Aturan ini sebelumnya sudah dimaknai dalam Putusan MK Nomor 116/PUU-XXI/2023 pada 29 Februari 2024, yang menyatakan tetap berlaku untuk Pemilu 2024, namun bersyarat untuk Pemilu 2029 dan seterusnya jika telah ada perubahan ketentuan.
Kuasa hukum Partai Buruh, Said Salahudin, menjelaskan gugatan ini fokus pada isu konstitusional terkait ambang batas parlemen yang dinilai menghalangi keterwakilan politik rakyat.
“Pemohon menyadari bahwa aturan ambang batas parlemen masih dinilai konstitusional dan dinyatakan MK sebagai kewenangan pembentuk undang-undang atau open legal policy,” ujarnya.
Namun, Pemohon mengacu pada Putusan MK Nomor 62/PUU-XXII/2024 terkait presidential threshold yang membuktikan bahwa MK dapat mengubah pendiriannya.
“MK memiliki kewenangan untuk meninjau kembali materi undang-undang, termasuk yang sebelumnya dinyatakan konstitusional, jika terbukti bertentangan dengan hak politik, kedaulatan rakyat, dan prinsip rasionalitas,” tegasnya.
17,3 Juta Suara Rakyat Terbuang
Partai Buruh membeberkan data Pemilu 2024, di mana 17.304.303 suara atau 11,3% suara pemilih tidak terkonversi menjadi kursi DPR.

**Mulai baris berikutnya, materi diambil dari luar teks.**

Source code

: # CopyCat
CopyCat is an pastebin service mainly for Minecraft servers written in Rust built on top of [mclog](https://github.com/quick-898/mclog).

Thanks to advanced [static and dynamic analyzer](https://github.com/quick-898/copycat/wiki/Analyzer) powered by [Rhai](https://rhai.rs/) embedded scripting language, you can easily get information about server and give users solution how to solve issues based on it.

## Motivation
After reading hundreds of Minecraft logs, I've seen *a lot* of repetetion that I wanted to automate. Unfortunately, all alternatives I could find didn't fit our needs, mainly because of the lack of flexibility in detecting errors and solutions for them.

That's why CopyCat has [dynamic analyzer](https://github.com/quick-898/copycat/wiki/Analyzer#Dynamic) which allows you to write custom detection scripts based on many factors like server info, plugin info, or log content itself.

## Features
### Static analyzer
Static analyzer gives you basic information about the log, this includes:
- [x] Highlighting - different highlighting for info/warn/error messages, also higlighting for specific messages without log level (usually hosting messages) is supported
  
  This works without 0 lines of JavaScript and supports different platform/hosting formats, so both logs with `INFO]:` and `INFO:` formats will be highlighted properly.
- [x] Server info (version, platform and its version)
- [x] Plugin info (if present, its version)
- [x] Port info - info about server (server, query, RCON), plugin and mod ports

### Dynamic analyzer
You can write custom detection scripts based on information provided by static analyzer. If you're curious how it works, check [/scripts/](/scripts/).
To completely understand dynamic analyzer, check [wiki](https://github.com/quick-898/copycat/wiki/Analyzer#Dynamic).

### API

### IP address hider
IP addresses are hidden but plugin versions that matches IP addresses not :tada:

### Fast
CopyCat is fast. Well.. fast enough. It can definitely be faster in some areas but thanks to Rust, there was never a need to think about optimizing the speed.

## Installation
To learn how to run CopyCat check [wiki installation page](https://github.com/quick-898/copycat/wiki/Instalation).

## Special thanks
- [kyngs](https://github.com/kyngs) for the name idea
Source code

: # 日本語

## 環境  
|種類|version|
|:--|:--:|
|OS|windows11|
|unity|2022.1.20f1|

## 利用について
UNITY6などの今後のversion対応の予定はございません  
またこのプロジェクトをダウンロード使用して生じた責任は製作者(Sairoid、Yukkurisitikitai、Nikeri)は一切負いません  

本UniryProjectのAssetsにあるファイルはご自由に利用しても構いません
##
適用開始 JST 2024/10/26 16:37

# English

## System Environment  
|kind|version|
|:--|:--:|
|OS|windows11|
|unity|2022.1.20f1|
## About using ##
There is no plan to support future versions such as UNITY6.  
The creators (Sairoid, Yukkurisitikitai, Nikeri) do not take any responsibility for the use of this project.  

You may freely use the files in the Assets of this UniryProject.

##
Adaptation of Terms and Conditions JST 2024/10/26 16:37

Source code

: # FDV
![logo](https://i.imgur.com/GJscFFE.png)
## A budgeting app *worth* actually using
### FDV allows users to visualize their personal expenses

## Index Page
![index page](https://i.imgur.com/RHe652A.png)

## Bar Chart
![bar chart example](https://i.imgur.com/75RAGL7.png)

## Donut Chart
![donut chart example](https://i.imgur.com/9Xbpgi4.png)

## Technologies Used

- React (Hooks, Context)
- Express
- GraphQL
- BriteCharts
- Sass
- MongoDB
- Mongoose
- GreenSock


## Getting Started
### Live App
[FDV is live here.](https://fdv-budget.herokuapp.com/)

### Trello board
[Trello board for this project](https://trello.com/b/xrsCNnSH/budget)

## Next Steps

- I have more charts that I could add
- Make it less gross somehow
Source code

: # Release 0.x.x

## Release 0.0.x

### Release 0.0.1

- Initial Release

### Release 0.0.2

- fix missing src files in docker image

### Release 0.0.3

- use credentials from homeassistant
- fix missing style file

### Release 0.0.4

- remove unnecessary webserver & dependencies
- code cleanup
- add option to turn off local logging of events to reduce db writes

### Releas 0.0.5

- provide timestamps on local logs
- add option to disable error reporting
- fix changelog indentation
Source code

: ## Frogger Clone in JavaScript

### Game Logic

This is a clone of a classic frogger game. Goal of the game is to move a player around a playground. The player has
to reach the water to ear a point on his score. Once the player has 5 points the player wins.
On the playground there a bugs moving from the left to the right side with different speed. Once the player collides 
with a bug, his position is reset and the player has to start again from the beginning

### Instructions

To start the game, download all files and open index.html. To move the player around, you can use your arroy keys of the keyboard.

Fenomena wasted votes ini dinilai menghilangkan keterwakilan politik jutaan warga, khususnya di daerah yang memberi dukungan signifikan pada partai-partai di bawah ambang batas.
Menurut Pemohon, hal ini merugikan bukan hanya partai kecil, tetapi juga mengingkari prinsip demokrasi representatif, mempersempit pluralisme politik, dan menciptakan parlemen yang homogen.
“Suara rakyat yang sah tidak menghasilkan wakil di parlemen, ini melanggar asas demokrasi representatif dan merusak keadilan pemilu,” ungkap Said.
Usulan Ambang Batas Berbasis Dapil
Partai Buruh menilai penerapan ambang batas secara nasional tidak proporsional dalam sistem pemilu proporsional. Sistem ini sejatinya dirancang untuk meminimalkan suara terbuang, bukan menghilangkannya.
Oleh karena itu, Pemohon mengusulkan alternatif: jika ambang batas tetap diberlakukan, perhitungannya dilakukan di tingkat daerah pemilihan (dapil), bukan nasional.
Dalam petitumnya, Partai Buruh meminta MK menghapus ambang batas parlemen nasional. Jika dianggap perlu tetap ada, Pemohon mendorong penerapan berbasis dapil agar representasi politik lebih adil.
MK Beri Waktu Perbaikan
Hakim Konstitusi Daniel Yusmic P. Foekh meminta Pemohon mempertegas legal standing dalam permohonan.
Majelis Hakim memberi waktu 14 hari untuk perbaikan, dengan batas akhir Selasa (26/8/2025) pukul 12.00 WIB.